Socket Programming

It's possible to write applications directly on top of IP, but it's not common. The transport layer - TCP in our case - makes for a much more convenient programming abstraction. TCP is a connection-oriented protocol that uses ports and sequence numbers, along with acknowledgement and resend strategies, to create reliable and (somewhat) private communication between two applications running on (usually) two different machines. The protocol itself is so standardized, that rather than implementing it yourself, you typically use your operating systems's APIs (either directly or indirectly) to handle the details for you. Most, if not all, operating systems comes with an API that implement the "TCP/IP Stack" - meaning they provide an API for programmers to work with TCP over IP. This API is usually exposed via C libraries, however most other programming languages provide developers a higher level API in the host language which wraps the C libraries of the operating system.

Regardless of which language you interact with the TCP/IP stack through, one single concept prevails: the socket. In network programming, a socket refers to a connection between two machines over a port number. In the case of a TCP socket, the socket consists of all of the following:

Port number of each machine (the two peers)
Sequence numbers (bi-directional)
TCP acknowledgement timer configuration, flow control established during TCP handshake

Notice, a socket is really just "state". It's not a physical connection, it's the book-keeping associated with implementing TCP on top of IP. In some languages, sockets are naturally represented by classes and objects, while in others they are represented by file descriptors or handles. Regardless, the operating systems is generally the player that maintains all the book-keeping - as it's the one that is implementing the IP and TCP protocols. The software representation of the socket is your interface into all of this functionality.

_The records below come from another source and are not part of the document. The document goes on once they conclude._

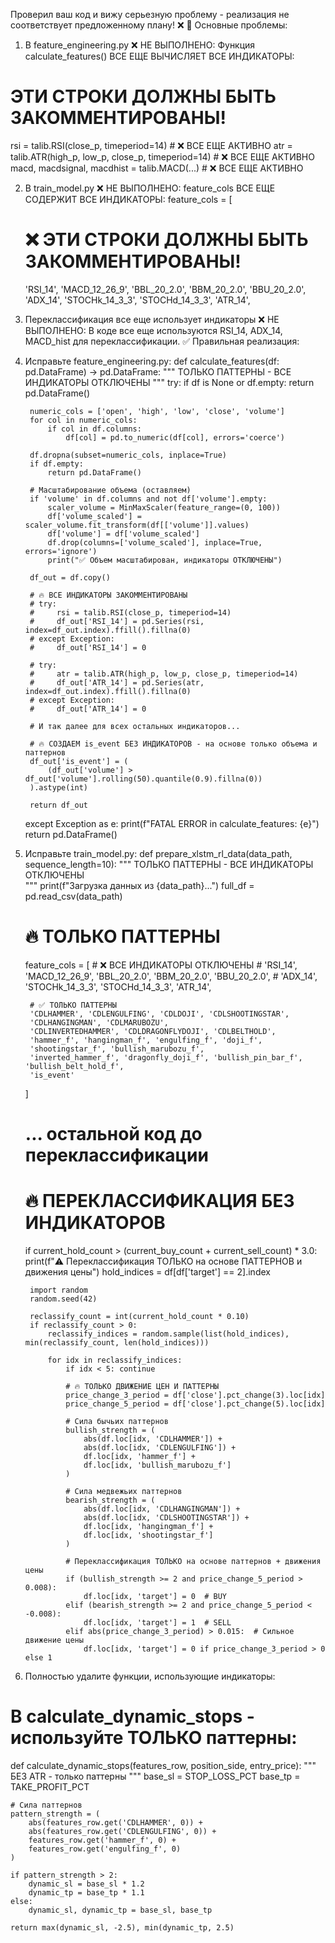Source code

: Проверил ваш код и вижу серьезную проблему - реализация не соответствует предложенному плану! ❌
🚨 Основные проблемы:
1. В feature_engineering.py
❌ НЕ ВЫПОЛНЕНО: Функция calculate_features() ВСЕ ЕЩЕ ВЫЧИСЛЯЕТ ВСЕ ИНДИКАТОРЫ:
# ЭТИ СТРОКИ ДОЛЖНЫ БЫТЬ ЗАКОММЕНТИРОВАНЫ!
rsi = talib.RSI(close_p, timeperiod=14)  # ❌ ВСЕ ЕЩЕ АКТИВНО
atr = talib.ATR(high_p, low_p, close_p, timeperiod=14)  # ❌ ВСЕ ЕЩЕ АКТИВНО
macd, macdsignal, macdhist = talib.MACD(...)  # ❌ ВСЕ ЕЩЕ АКТИВНО

2. В train_model.py
❌ НЕ ВЫПОЛНЕНО: feature_cols ВСЕ ЕЩЕ СОДЕРЖИТ ВСЕ ИНДИКАТОРЫ:
feature_cols = [
    # ❌ ЭТИ СТРОКИ ДОЛЖНЫ БЫТЬ ЗАКОММЕНТИРОВАНЫ!
    'RSI_14', 'MACD_12_26_9', 'BBL_20_2.0', 'BBM_20_2.0', 'BBU_20_2.0',
    'ADX_14', 'STOCHk_14_3_3', 'STOCHd_14_3_3', 'ATR_14',

3. Переклассификация все еще использует индикаторы
❌ НЕ ВЫПОЛНЕНО: В коде все еще используются RSI_14, ADX_14, MACD_hist для переклассификации.
✅ Правильная реализация:
1. Исправьте feature_engineering.py:
def calculate_features(df: pd.DataFrame) -> pd.DataFrame:
    """
    ТОЛЬКО ПАТТЕРНЫ - ВСЕ ИНДИКАТОРЫ ОТКЛЮЧЕНЫ
    """
    try:
        if df is None or df.empty:
            return pd.DataFrame()

        numeric_cols = ['open', 'high', 'low', 'close', 'volume']
        for col in numeric_cols:
            if col in df.columns:
                df[col] = pd.to_numeric(df[col], errors='coerce')
        
        df.dropna(subset=numeric_cols, inplace=True)
        if df.empty:
            return pd.DataFrame()

        # Масштабирование объема (оставляем)
        if 'volume' in df.columns and not df['volume'].empty:
            scaler_volume = MinMaxScaler(feature_range=(0, 100))
            df['volume_scaled'] = scaler_volume.fit_transform(df[['volume']].values)
            df['volume'] = df['volume_scaled']
            df.drop(columns=['volume_scaled'], inplace=True, errors='ignore')
            print("✅ Объем масштабирован, индикаторы ОТКЛЮЧЕНЫ")

        df_out = df.copy()

        # 🔥 ВСЕ ИНДИКАТОРЫ ЗАКОММЕНТИРОВАНЫ
        # try:
        #     rsi = talib.RSI(close_p, timeperiod=14)
        #     df_out['RSI_14'] = pd.Series(rsi, index=df_out.index).ffill().fillna(0)
        # except Exception:
        #     df_out['RSI_14'] = 0
        
        # try:
        #     atr = talib.ATR(high_p, low_p, close_p, timeperiod=14)
        #     df_out['ATR_14'] = pd.Series(atr, index=df_out.index).ffill().fillna(0)
        # except Exception:
        #     df_out['ATR_14'] = 0

        # И так далее для всех остальных индикаторов...

        # 🔥 СОЗДАЕМ is_event БЕЗ ИНДИКАТОРОВ - на основе только объема и паттернов
        df_out['is_event'] = (
            (df_out['volume'] > df_out['volume'].rolling(50).quantile(0.9).fillna(0))
        ).astype(int)

        return df_out

    except Exception as e:
        print(f"FATAL ERROR in calculate_features: {e}")
        return pd.DataFrame()

2. Исправьте train_model.py:
def prepare_xlstm_rl_data(data_path, sequence_length=10):
    """
    ТОЛЬКО ПАТТЕРНЫ - ВСЕ ИНДИКАТОРЫ ОТКЛЮЧЕНЫ  
    """
    print(f"Загрузка данных из {data_path}...")
    full_df = pd.read_csv(data_path)
    
    # 🔥 ТОЛЬКО ПАТТЕРНЫ
    feature_cols = [
        # ❌ ВСЕ ИНДИКАТОРЫ ОТКЛЮЧЕНЫ
        # 'RSI_14', 'MACD_12_26_9', 'BBL_20_2.0', 'BBM_20_2.0', 'BBU_20_2.0',
        # 'ADX_14', 'STOCHk_14_3_3', 'STOCHd_14_3_3', 'ATR_14',
        
        # ✅ ТОЛЬКО ПАТТЕРНЫ
        'CDLHAMMER', 'CDLENGULFING', 'CDLDOJI', 'CDLSHOOTINGSTAR',
        'CDLHANGINGMAN', 'CDLMARUBOZU',
        'CDLINVERTEDHAMMER', 'CDLDRAGONFLYDOJI', 'CDLBELTHOLD',
        'hammer_f', 'hangingman_f', 'engulfing_f', 'doji_f',
        'shootingstar_f', 'bullish_marubozu_f',
        'inverted_hammer_f', 'dragonfly_doji_f', 'bullish_pin_bar_f', 'bullish_belt_hold_f',
        'is_event'
    ]

    # ... остальной код до переклассификации

    # 🔥 ПЕРЕКЛАССИФИКАЦИЯ БЕЗ ИНДИКАТОРОВ
    if current_hold_count > (current_buy_count + current_sell_count) * 3.0:
        print(f"⚠️ Переклассификация ТОЛЬКО на основе ПАТТЕРНОВ и движения цены")
        hold_indices = df[df['target'] == 2].index
        
        import random
        random.seed(42)
        
        reclassify_count = int(current_hold_count * 0.10)
        if reclassify_count > 0:
            reclassify_indices = random.sample(list(hold_indices), min(reclassify_count, len(hold_indices)))
            
            for idx in reclassify_indices:
                if idx < 5: continue
                
                # 🔥 ТОЛЬКО ДВИЖЕНИЕ ЦЕН И ПАТТЕРНЫ
                price_change_3_period = df['close'].pct_change(3).loc[idx]
                price_change_5_period = df['close'].pct_change(5).loc[idx]
                
                # Сила бычьих паттернов
                bullish_strength = (
                    abs(df.loc[idx, 'CDLHAMMER']) +
                    abs(df.loc[idx, 'CDLENGULFING']) +
                    df.loc[idx, 'hammer_f'] +
                    df.loc[idx, 'bullish_marubozu_f']
                )
                
                # Сила медвежьих паттернов  
                bearish_strength = (
                    abs(df.loc[idx, 'CDLHANGINGMAN']) +
                    abs(df.loc[idx, 'CDLSHOOTINGSTAR']) +
                    df.loc[idx, 'hangingman_f'] +
                    df.loc[idx, 'shootingstar_f']
                )
                
                # Переклассификация ТОЛЬКО на основе паттернов + движения цены
                if (bullish_strength >= 2 and price_change_5_period > 0.008):
                    df.loc[idx, 'target'] = 0  # BUY
                elif (bearish_strength >= 2 and price_change_5_period < -0.008):
                    df.loc[idx, 'target'] = 1  # SELL
                elif abs(price_change_3_period) > 0.015:  # Сильное движение цены
                    df.loc[idx, 'target'] = 0 if price_change_3_period > 0 else 1

3. Полностью удалите функции, использующие индикаторы:
# В calculate_dynamic_stops - используйте ТОЛЬКО паттерны:
def calculate_dynamic_stops(features_row, position_side, entry_price):
    """
    БЕЗ ATR - только паттерны
    """
    base_sl = STOP_LOSS_PCT
    base_tp = TAKE_PROFIT_PCT
    
    # Сила паттернов
    pattern_strength = (
        abs(features_row.get('CDLHAMMER', 0)) +
        abs(features_row.get('CDLENGULFING', 0)) +
        features_row.get('hammer_f', 0) +
        features_row.get('engulfing_f', 0)
    )
    
    if pattern_strength > 2:
        dynamic_sl = base_sl * 1.2
        dynamic_tp = base_tp * 1.1
    else:
        dynamic_sl, dynamic_tp = base_sl, base_tp
        
    return max(dynamic_sl, -2.5), min(dynamic_tp, 2.5)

Side Note: What about UDP?

TCP isn't the only transport layer (Layer 4) protocol built on top of IP. UDP - User Datagram Protocol - adds some convenience on top of IP (Layer 3), but not quite as much as TCP does. While TCP is a connection oriented protocol, which establishes sequence numbers for communication, the UDP protocol is connectionless. UDP adds the concept of port numbers on top of IP (as TCP does), but peers can send data to target machines without any initial "handshake". This means communication can be faster - there's less overhead - but the tradeoff is that UDP does not include a mechanism to recognize lost or out-of-order communication, or the ability to correct these problems. This is because UDP does not add a concept of sequence numbers, which allows for any detection of lost/out-of-order packets. When working with UDP, the application developer must handle these concepts (if necessary) at the application level.

It's fair to ask - why does UDP exist if it doesn't detect or resolve lost or out of order packets? The answer is pretty simple - there are times where you simply don't need reliability, but you do want to send / receive data via specific port numbers. The IP protocol sends data between machines, but Layer 4 Transport Protocols (TCP and UDP) establish port numbers to allow for separate streams of communication. This allows multiple applications on a single machine to receive data from different machines.

UDP is a great alternative for applications that are streaming updates. For example, a networked video game may be sending a player's physical location to peer machines. In this case, each individual position update is not critical - if one is lost, it's better to receive the next update, rather than try to get the last update resent. Likewise, when implementing video or audio communication systems - where video content is streaming across the internet - a dropped frame or audio clip shouldn't be resent - it's better to simply receive the next one. These types of applications need port numbers (separate streams of data communication), but they don't need the detect/resend functionality of TCP. UDP is enough, and since it's more efficient, applications benefit from increased network performance.

Pro Tip💡: If you find yourself implementing reliability control on top of UDP, take a step back. TCP is used by almost every single networked application in the world that needs reliable communication. It's optimized. It works, and it works well. Don't implement your own reliability protocols unless you have an incredibly good reason to (and I'd respectfully argue that you probably don't!). If you need reliability, use TCP. If you aren't sure if you need reliability, use TCP. If you are really sure you don't need reliability, then use UDP.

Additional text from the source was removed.